Performance benchmarks

Using this script in which all reduction functions in CuPy (searched via grep create_reduction_func) are tested and benchmarked, I see that in most cases, especially a full reduction, a significant boost is achieved.

For CUDA 9.2 + P100, this is what I got.
For CUDA 10.0 + GTX 2080 Ti, this is what I got.
(UPDATE): #3244 (comment)

TODO

Merge with the current master: The conflict is due to Merge elementwise implementations #2920, which I need more time to understand, so I won't proceed further unless I get a green light from the core devs.
Merge cupy/core/_cub_simple_reduction.py back to cupy/core/_reduction.pyx. (I added the kernel in a .py file for faster dev & test cycles.)
Discuss how to enable/disable this feature to make it easier to both users and our CIs. Toggling on/off this feature is currently done by the new flag cupy.core.cub_block_reduction_enabled, but frankly I am not a fan of it.
Analyze why in certain cases CUB does not win
Provide some architecture tuning parameters such as ITEMS_PER_THREAD, BLOCK_SIZE, etc. This is how it's done in CUB, but perhaps we can defer this to the next PR.
Clean up all the mess and polish the code.
~~(Optional) Force-push to clean up the commit history~~ (need to delete 3e8eb62)

…sting

- better debug output - do CUB reduction only for C-contiguous cases - add an experimental switch

- F-order reduction is OK - "essentially 1D" reduction is OK - sometimes a C-order input is misidentified as F-order => why?!

…cleanup

This is done by 1. seperate all compile-time constants from the rest 2. pass in the latter as runtime arguments

We need to split the code path cleanly so that we don't accidentally invoke CUB kernels while we shouldn't.
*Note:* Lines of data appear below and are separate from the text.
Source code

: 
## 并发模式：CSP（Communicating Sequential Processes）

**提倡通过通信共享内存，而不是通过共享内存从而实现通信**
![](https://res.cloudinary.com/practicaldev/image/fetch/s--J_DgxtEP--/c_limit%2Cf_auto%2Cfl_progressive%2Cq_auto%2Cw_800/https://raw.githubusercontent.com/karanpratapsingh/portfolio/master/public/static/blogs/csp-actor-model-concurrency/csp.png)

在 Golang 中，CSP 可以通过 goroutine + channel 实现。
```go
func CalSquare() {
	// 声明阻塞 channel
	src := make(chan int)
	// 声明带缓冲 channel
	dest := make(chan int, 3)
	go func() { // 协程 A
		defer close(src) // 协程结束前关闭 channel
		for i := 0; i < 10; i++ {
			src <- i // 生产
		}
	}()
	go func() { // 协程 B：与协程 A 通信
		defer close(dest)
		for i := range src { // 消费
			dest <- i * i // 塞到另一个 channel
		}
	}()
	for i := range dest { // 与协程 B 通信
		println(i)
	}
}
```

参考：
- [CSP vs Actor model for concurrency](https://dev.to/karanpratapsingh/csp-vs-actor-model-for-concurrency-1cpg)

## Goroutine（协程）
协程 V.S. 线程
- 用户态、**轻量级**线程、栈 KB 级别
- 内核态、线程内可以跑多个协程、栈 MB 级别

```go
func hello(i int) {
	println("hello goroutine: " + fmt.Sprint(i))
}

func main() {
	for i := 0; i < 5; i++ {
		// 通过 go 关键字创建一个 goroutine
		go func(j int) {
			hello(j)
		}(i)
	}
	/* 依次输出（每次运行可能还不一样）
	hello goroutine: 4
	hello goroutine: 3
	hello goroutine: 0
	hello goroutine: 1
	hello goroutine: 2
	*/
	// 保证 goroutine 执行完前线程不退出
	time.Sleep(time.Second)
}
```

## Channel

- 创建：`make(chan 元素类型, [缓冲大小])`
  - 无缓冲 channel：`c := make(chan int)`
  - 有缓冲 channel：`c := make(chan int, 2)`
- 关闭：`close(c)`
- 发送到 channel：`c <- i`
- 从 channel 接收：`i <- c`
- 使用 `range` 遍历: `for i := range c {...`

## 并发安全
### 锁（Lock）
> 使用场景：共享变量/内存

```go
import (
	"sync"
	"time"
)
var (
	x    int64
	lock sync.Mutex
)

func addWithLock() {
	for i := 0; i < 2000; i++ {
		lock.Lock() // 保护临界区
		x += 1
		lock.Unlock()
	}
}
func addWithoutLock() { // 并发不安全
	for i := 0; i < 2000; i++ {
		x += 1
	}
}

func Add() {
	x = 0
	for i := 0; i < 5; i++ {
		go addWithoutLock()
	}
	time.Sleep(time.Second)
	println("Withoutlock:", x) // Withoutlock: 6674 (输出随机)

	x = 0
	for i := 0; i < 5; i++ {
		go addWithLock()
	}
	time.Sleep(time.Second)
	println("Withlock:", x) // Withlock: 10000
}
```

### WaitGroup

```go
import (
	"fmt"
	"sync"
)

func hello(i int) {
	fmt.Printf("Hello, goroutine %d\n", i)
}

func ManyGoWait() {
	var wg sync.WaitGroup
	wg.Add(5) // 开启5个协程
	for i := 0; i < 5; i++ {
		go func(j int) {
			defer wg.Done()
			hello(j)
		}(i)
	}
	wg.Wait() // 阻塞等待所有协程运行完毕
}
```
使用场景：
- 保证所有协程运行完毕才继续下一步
This is done by adding a bool try_use_cub to mae the hint. It's default to False for ReductionKernel and True for _SimpleReductionKernel.

… code test_reduction.py and test_sumprod.py are passed!

This is a super ugly hack that I don't like...But it seems to work.

It is clear that a two-pass launch is necessary to be close to the performance of cub::DeviceReduce (for reducing whole array). However, in order to do this we need to allocate temorary buffer of type_reduce. This is not possible unless CuPy exposes its memory pool to C/C++ space so that we can call sizeof(type_reduce).

emcastillo · 2020-06-12T01:37:33Z

Is it not possible to add a _AbstractCUBReductionKernel that inherits _AbstractCUBReductionKernel and overrides whats needed?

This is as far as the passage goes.